Study Type: Interventional
Study Design: Endpoint Classification: Safety/Efficacy Study
Intervention Model: Single Group Assignment
Masking: Open Label
Primary Purpose: Treatment
Official Title: A Multi-center, Phase 2, Single-Arm, Open-Label Exploratory Study of Individually- Optimized Conditioning Using Pharmacokinetics [PK]-Directed Dose Adjustment of Once Daily Intravenous Busulfan, Followed by Autologous Hematopoietic Stem Cell Transplant in Subjects With Non-Hodgkin's Lymphoma and Hodgkin's Lymphoma

Resource links provided by NLM:


Further study details as provided by Otsuka Pharmaceutical Development & Commercialization, Inc.:

Primary Outcome Measures:
  • Number of Progression Events in 2 Years. [ Time Frame: 2 years ] [ Designated as safety issue: No ]
    The time of Progression-Free Survival (PFS) was defined as the time from transplantation to the occurrence of the event that was death or first recurrence of progressive disease.


Secondary Outcome Measures:
  • Number of Death Events in 2 Years. [ Time Frame: 2 years ] [ Designated as safety issue: No ]
    The time of overall survival was defined as the time from transplantation to death of all causes.

  • Number of Transplant-related Death Events Until Day 100. [ Time Frame: Day 100 ] [ Designated as safety issue: No ]
    Transplant-related mortality was defined as death due to any cause other than disease relapse/progression up until Day 100.
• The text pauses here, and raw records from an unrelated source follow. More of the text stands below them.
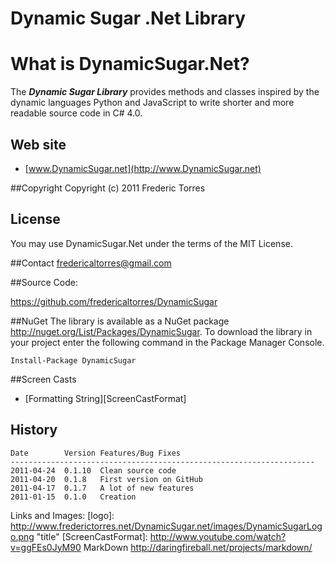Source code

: ﻿Dynamic Sugar .Net Library
==========================

# What is DynamicSugar.Net?

The ***Dynamic Sugar Library*** provides methods and classes inspired 
by the dynamic languages Python and JavaScript to write shorter and more 
readable source code in C# 4.0.

## Web site
- [www.DynamicSugar.net](http://www.DynamicSugar.net)

##Copyright
Copyright (c) 2011 Frederic Torres

## License
You may use DynamicSugar.Net under the terms of the MIT License.

##Contact 
<fredericaltorres@gmail.com>

##Source Code: 

<https://github.com/fredericaltorres/DynamicSugar>

##NuGet 
The library is available as a NuGet package <http://nuget.org/List/Packages/DynamicSugar>.
To download the library in your project enter the following command in the Package Manager Console.

	Install-Package DynamicSugar

##Screen Casts

- [Formatting String][ScreenCastFormat]

## History

	Date        Version Features/Bug Fixes
	--------------------------------------------------------------------
	2011-04-24  0.1.10  Clean source code
	2011-04-20  0.1.8   First version on GitHub
	2011-04-17  0.1.7   A lot of new features
	2011-01-15  0.1.0   Creation

Links and Images:
[logo]: http://www.frederictorres.net/DynamicSugar.net/images/DynamicSugarLogo.png "title"
[ScreenCastFormat]: http://www.youtube.com/watch?v=ggFEs0JyM90
MarkDown http://daringfireball.net/projects/markdown/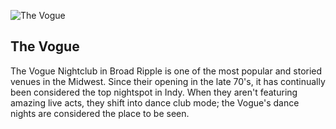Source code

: ![The Vogue](/img/music-thevogue.png)

## The Vogue

The Vogue Nightclub in Broad Ripple is one of the most popular and storied
venues in the Midwest.  Since their opening in the late 70's, it has
continually been considered the top nightspot in Indy.  When they aren't
featuring amazing live acts, they shift into dance club mode; the Vogue's dance
nights are considered the place to be seen.

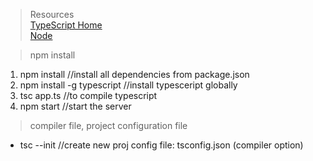 > Resources  
[TypeScript Home](www.typescriptlang.org)  
[Node](https://nodejs.org)

> npm install
1. npm install //install all dependencies from package.json
2. npm install -g typescript //install typesceript globally
3. tsc app.ts //to compile typescript
4. npm start //start the server

> compiler file, project configuration file
* tsc --init   //create new proj config file: tsconfig.json (compiler option)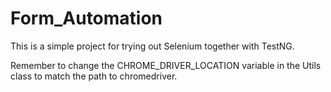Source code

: # Form_Automation

This is a simple project for trying out Selenium together with TestNG.

Remember to change the CHROME_DRIVER_LOCATION variable in the Utils class to match the path to chromedriver.
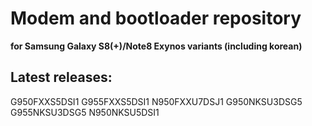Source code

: # Modem and bootloader repository 
**for Samsung Galaxy S8(+)/Note8 Exynos variants (including korean)**

## Latest releases:
G950FXXS5DSI1
G955FXXS5DSI1
N950FXXU7DSJ1
G950NKSU3DSG5
G955NKSU3DSG5
N950NKSU5DSI1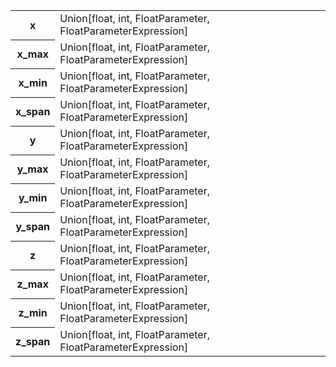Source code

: <table>
  <tr>
    <th>x</th>
    <td>Union[float, int, FloatParameter, FloatParameterExpression]  <!-- MUST be filled --></td>
  </tr>
  <tr>
    <th>x_max</th>
    <td>Union[float, int, FloatParameter, FloatParameterExpression]</td>
  </tr>
  <tr>
    <th>x_min</th>
    <td>Union[float, int, FloatParameter, FloatParameterExpression]</td>
  </tr>
  <tr>
    <th>x_span</th>
    <td>Union[float, int, FloatParameter, FloatParameterExpression]  <!-- MUST be filled, check: >=0 --></td>
  </tr>
  <tr>
    <th>y</th>
    <td>Union[float, int, FloatParameter, FloatParameterExpression]  <!-- MUST be filled --></td>
  </tr>
  <tr>
    <th>y_max</th>
    <td>Union[float, int, FloatParameter, FloatParameterExpression]</td>
  </tr>
  <tr>
    <th>y_min</th>
    <td>Union[float, int, FloatParameter, FloatParameterExpression]</td>
  </tr>
  <tr>
    <th>y_span</th>
    <td>Union[float, int, FloatParameter, FloatParameterExpression]  <!-- MUST be filled, check: >=0 --></td>
  </tr>
  <tr>
    <th>z</th>
    <td>Union[float, int, FloatParameter, FloatParameterExpression]  <!-- MUST be filled --></td>
  </tr>
  <tr>
    <th>z_max</th>
    <td>Union[float, int, FloatParameter, FloatParameterExpression]</td>
  </tr>
  <tr>
    <th>z_min</th>
    <td>Union[float, int, FloatParameter, FloatParameterExpression]</td>
  </tr>
  <tr>
    <th>z_span</th>
    <td>Union[float, int, FloatParameter, FloatParameterExpression]  <!-- MUST be filled, check: >=0 --></td>
  </tr>
</table>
  • Overall Response Rate [ Time Frame: Baseline, Day 100, Month 6, 12, 24, Early termination and End of Trial (within 30 days of the trial termination) ] [ Designated as safety issue: No ]
    The overall response status is complete response and not complete response (partial remission, primary refractory/primary induction failure, stable disease, progressive disease, and relapse) at Baseline and each of the scheduled follow-up time points.


Enrollment: 207
Study Start Date: January 2010
Study Completion Date: June 2013
Primary Completion Date: May 2013 (Final data collection date for primary outcome measure)
Arms Assigned Interventions
Experimental: IV Busulfan
Pk-directed IV Busulfan (based on test dose method) for 4 days followed by Etoposide 1400mg/m2 QD for one day and Cyclophosphamide 2.5 g/m2 QD for two days followed by autologous stem cell transplant
Drug: IV Busulfan, Cyclophosphamide and Etoposide (BuCyE Regimen)
Pk-directed IV Busulfan (based on test dose method) for 4 days followed by Etoposide 1400mg/m2 QD for one day and Cyclophosphamide 2.5 g/m2 QD for two days followed by autologous stem cell transplant.

Detailed Description:

Evaluation of progression-free survival, transplant related mortality, overall survival, and overall response rate, in subjects with NHL and HL receiving an IV busulfan-based conditioning regimen with PK-guided IV busulfan dosing, followed by autologous HSCT as well as comparison to those receiving carmustine, etoposide, cytarabine, and melphalan (BEAM) conditioning regimen (and its variants) obtained from registry data in the Center for International Blood and Marrow Transplant Research (CIBMTR) Assessment of the safety profile of a BuCyE conditioning regimen with PK-directed dosing of IV busulfan will also be completed.

  Eligibility

Ages Eligible for Study:   18 Years to 65 Years
Genders Eligible for Study:   Both
Accepts Healthy Volunteers:   No
Criteria

Inclusion Criteria:

Subjects with NHL to be included:

  • Any subject with NHL that had relapsed or progressed following initial therapy with an anthracycline-based chemotherapy regimen and has achieved a subsequent partial remission (PR) or a complete remission (CR) following a salvage chemotherapy regimen.
  • Any subject with NHL that was initially refractory to an anthracycline-based chemotherapy regimen but who has achieved a PR or CR following a salvage chemotherapy regimen.
  • Any subject with an initial International Prognostic Index (IPI) score 4-5 who achieved a PR or any CR following an anthracycline-based chemotherapy regimen except subjects with Mantle cell, T cell and Natural Killer (NK) cell pathologies.
  • Subjects with Mantle cell, T cell and NK cell lymphoma may be enrolled if they have PR or CR after initial therapy.
  • Any subject that has relapsed or progressed following previous autologous HSCT.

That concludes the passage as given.